Wciąż bez przełamania
12.01.2019; 18:22
Podział punktów z beniaminkiem
Podopieczni Marcelino nie zdołali pokonać Valladolid przed własną publicznością i ostatecznie zremisowali z zespołem przyjezdnych 1:1. Bramkę dla Valencii zdobył Parejo, a wyrównał Alcaraz. Rzutu karnego na początku drugiej połowy nie wykorzystał Rodrigo.
Marcelino zdecydował się powrócić do tradycyjnego dla siebie ustawienia 4-4-2 i dokonał czterech zmian personalnych względem ostatniego ligowego meczu. Już od pierwszych minut meczu Los Ches starali się narzucić rywalowi swoje tempo. Akcjom gospodarzy brakowało jednak sporo dokładności. Pierwszy bramce Valladolid zagroził Carlos Soler, ale jego strzał poszybował obok bramki. Kilkanaście minut później Valencia przeprowadziła składną akcję zakończoną niecelnym uderzeniem Daniego Parejo.
Gospodarze kontrolowali przebieg spotkania, jednak brakowało celnych uderzeń na bramkę strzeżoną przez Masipa. W końcowych minutach pierwszej części meczu okazję do otwarcia wyniku spotkania miał Dienis Czeryszew, ale strzał Rosjanina minął słupek bramki gości. Pierwsza, dość senna połowa dobiegła końca, a na tablicy wyników widniał bezbramkowy remis.

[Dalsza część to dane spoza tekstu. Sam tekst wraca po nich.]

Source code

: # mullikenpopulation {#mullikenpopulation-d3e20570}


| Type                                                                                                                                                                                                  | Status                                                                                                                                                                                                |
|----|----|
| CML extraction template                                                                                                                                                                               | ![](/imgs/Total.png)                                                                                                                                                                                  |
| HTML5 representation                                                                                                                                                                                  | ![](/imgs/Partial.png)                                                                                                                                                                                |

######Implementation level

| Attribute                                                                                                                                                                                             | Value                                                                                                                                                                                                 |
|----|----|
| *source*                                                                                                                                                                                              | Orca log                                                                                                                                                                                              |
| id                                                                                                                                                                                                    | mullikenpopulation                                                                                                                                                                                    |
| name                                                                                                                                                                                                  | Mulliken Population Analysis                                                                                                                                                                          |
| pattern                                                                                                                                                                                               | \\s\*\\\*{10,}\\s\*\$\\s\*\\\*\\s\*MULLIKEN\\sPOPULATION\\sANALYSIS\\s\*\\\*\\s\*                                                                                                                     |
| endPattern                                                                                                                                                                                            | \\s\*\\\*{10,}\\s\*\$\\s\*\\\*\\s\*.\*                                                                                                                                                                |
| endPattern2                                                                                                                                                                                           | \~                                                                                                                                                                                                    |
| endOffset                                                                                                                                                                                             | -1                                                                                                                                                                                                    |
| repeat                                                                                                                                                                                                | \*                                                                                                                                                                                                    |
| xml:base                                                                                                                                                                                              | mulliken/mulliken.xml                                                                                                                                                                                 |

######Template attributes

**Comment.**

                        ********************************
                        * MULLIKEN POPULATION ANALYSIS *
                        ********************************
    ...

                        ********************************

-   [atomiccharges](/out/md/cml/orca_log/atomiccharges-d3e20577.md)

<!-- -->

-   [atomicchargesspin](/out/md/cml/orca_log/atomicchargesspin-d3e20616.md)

Po zmianie stron bramce Masipa zagroził Czeryszew oddając strzał z dystansu, jednak poszybował on nad poprzeczką. W 52. minucie meczu Parejo zagrał do znajdującego się w polu karnym Santiego Miny, a ten został nieprawidłowo zatrzymywany przez Calero. Arbiter nie miał żadnych wątpliwości i podyktował jedenastkę dla gospodarzy. Do piłki niespodziewanie podszedł Rodrigo Moreno. Niestety uderzenie Hiszpana odbił Masip, a dobitka Miny została zablokowana przez golkipera Valladolid.
Podrażnieni brakiem gola „Nietoperze” próbowali dalej, czego efektem był strzał głową Miny, który minął słupek bramki. W odpowiedzi niecelnym strzałem z dystansu popisał się dobrze znany publiczności na Mestalla, grający w Valladolid Michel. Okazję do zdobycia gola głową miał również Rodrigo. Chwilę później Czeryszew wrzucił po ziemi w pole karne, a po błędzie defensywy futbolówka dostała się pod nogi Miny, który spudłował w wiadomy tylko sobie sposób mając przed sobą pustą bramkę.
Na szczęście już dwie minuty później kibice zgromadzeni na Mestalla mogli cieszyć się z gola swoich ulubieńców. Po składnej akcji piłkę na prawym skrzydle otrzymał Soler, dograł ją do znajdującego się w polu karnym Parejo, a kapitan Valencii mocnym strzałem pod poprzeczkę pokonał Masipa! 1:0!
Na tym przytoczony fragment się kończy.